Nothing makes me happier than when my three kids scamper off to play by themselves. When they’re independent and occupied, I actually have a chance to catch my breath. I can only imagine classroom teachers feel the same way—times ten! When your students are engaged in independent work, you get a well-deserved chance to catch up on your own work and prepare for the rest of the day. Maybe, if you’re lucky, you can even have a sip of coffee.

Teacher with Student at ComputerTeachers love Read Naturally Strategy programs, first and foremost, because they are so effective in boosting reading achievement. An added bonus is that students work independently for most of the time. However, Read Naturally Strategy programs are not completely independent. The teacher needs to be present at crucial times in order for the strategy to work. Although it might be nice to let your students progress through the program entirely on their own, this won’t result in optimal gains. Teacher interaction is critical to student success.

Because teacher involvement is so important in Read Naturally Strategy programs, many teachers enlist trained helpers. Having a lower teacher-to-student ratio—ideally six students per teacher/helper—tends to make the program run more smoothly.

Specifically, the teacher must be present in Read Naturally Strategy programs during these times:

  • To properly train students in how to use the program.
  • To place each student in an appropriate level and set an individual goal.
  • To assist with the student’s first three cold timings and check initial placement.
  • To pass the student on each story and review progress.
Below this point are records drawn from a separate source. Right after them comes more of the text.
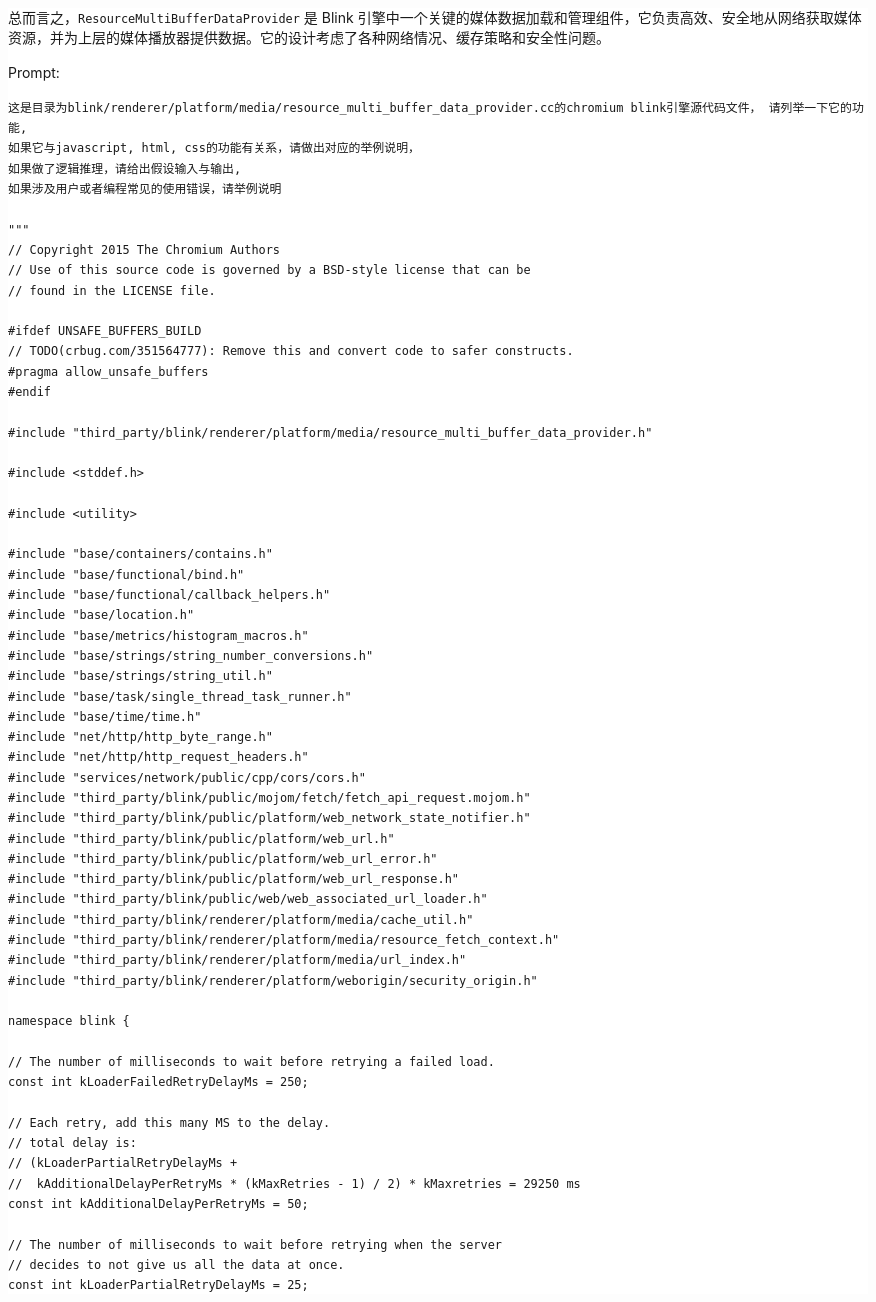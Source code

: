 总而言之，`ResourceMultiBufferDataProvider` 是 Blink 引擎中一个关键的媒体数据加载和管理组件，它负责高效、安全地从网络获取媒体资源，并为上层的媒体播放器提供数据。它的设计考虑了各种网络情况、缓存策略和安全性问题。

Prompt: 
```
这是目录为blink/renderer/platform/media/resource_multi_buffer_data_provider.cc的chromium blink引擎源代码文件， 请列举一下它的功能, 
如果它与javascript, html, css的功能有关系，请做出对应的举例说明，
如果做了逻辑推理，请给出假设输入与输出,
如果涉及用户或者编程常见的使用错误，请举例说明

"""
// Copyright 2015 The Chromium Authors
// Use of this source code is governed by a BSD-style license that can be
// found in the LICENSE file.

#ifdef UNSAFE_BUFFERS_BUILD
// TODO(crbug.com/351564777): Remove this and convert code to safer constructs.
#pragma allow_unsafe_buffers
#endif

#include "third_party/blink/renderer/platform/media/resource_multi_buffer_data_provider.h"

#include <stddef.h>

#include <utility>

#include "base/containers/contains.h"
#include "base/functional/bind.h"
#include "base/functional/callback_helpers.h"
#include "base/location.h"
#include "base/metrics/histogram_macros.h"
#include "base/strings/string_number_conversions.h"
#include "base/strings/string_util.h"
#include "base/task/single_thread_task_runner.h"
#include "base/time/time.h"
#include "net/http/http_byte_range.h"
#include "net/http/http_request_headers.h"
#include "services/network/public/cpp/cors/cors.h"
#include "third_party/blink/public/mojom/fetch/fetch_api_request.mojom.h"
#include "third_party/blink/public/platform/web_network_state_notifier.h"
#include "third_party/blink/public/platform/web_url.h"
#include "third_party/blink/public/platform/web_url_error.h"
#include "third_party/blink/public/platform/web_url_response.h"
#include "third_party/blink/public/web/web_associated_url_loader.h"
#include "third_party/blink/renderer/platform/media/cache_util.h"
#include "third_party/blink/renderer/platform/media/resource_fetch_context.h"
#include "third_party/blink/renderer/platform/media/url_index.h"
#include "third_party/blink/renderer/platform/weborigin/security_origin.h"

namespace blink {

// The number of milliseconds to wait before retrying a failed load.
const int kLoaderFailedRetryDelayMs = 250;

// Each retry, add this many MS to the delay.
// total delay is:
// (kLoaderPartialRetryDelayMs +
//  kAdditionalDelayPerRetryMs * (kMaxRetries - 1) / 2) * kMaxretries = 29250 ms
const int kAdditionalDelayPerRetryMs = 50;

// The number of milliseconds to wait before retrying when the server
// decides to not give us all the data at once.
const int kLoaderPartialRetryDelayMs = 25;
```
Here are the reasons why the teacher’s presence at these times is so crucial:

  • Well-trained students are more efficient and effective learners. Read Naturally Strategy programs include detailed lesson plans to train students. Click here for the lesson plans for Read Live, and click here for the lesson plans for Read Naturally Encore.
  • Interactions with students allow the teacher to set expectations. As stated in a recent Read Naturally blog post, “Expectations can create a positive or a negative feedback loop that has a major impact on how students behave and learn.”
  • Individual placement puts each student in a level that challenges but does not frustrate him or her. The teacher also gives each student an individual goal. This system maximizes each student’s potential to make gains at an appropriate pace.
  • Teacher involvement in the cold-timing step for at least the first three stories is crucial for checking initial placement. It also ensures more accurate performance data and teaches students to become self-correcting readers.
  • Reviewing the fluency and comprehension graphs with the student during the Pass Step is a chance to provide feedback on the student’s performance. This is also a good time to recognize progress. For ideas on how to constructively praise a student, read “Good Job!” May Not Be Helpful. Here’s Why…”
  • Reviewing missed quiz questions with the student during the Pass Step is an opportunity to bolster comprehension by training the student to use the text to find the correct answer. If the student has a question type (e.g., main idea) that is consistently problematic, offering instruction as is suggested on the Strategy for Teaching Comprehension document will help the student improve. This is also a good time to teach test-taking skills.
  • Staying with the student until the Congratulations Page in Read Live is another opportunity to recognize improvement. If the student has exceeded expectations, the teacher can email a copy of this page to the student’s parents or classroom teacher.

When your Read Naturally program is up and running, we think you will find that the teacher-supported steps are easy to implement and actually foster student independence in the long run—not just in Read Naturally programs, but in general. Your nudges of support along the way help accelerate your students toward the ultimate goal of confident, independent reading. And when you have a classroom full of independent readers, maybe you actually can enjoy that cup of coffee!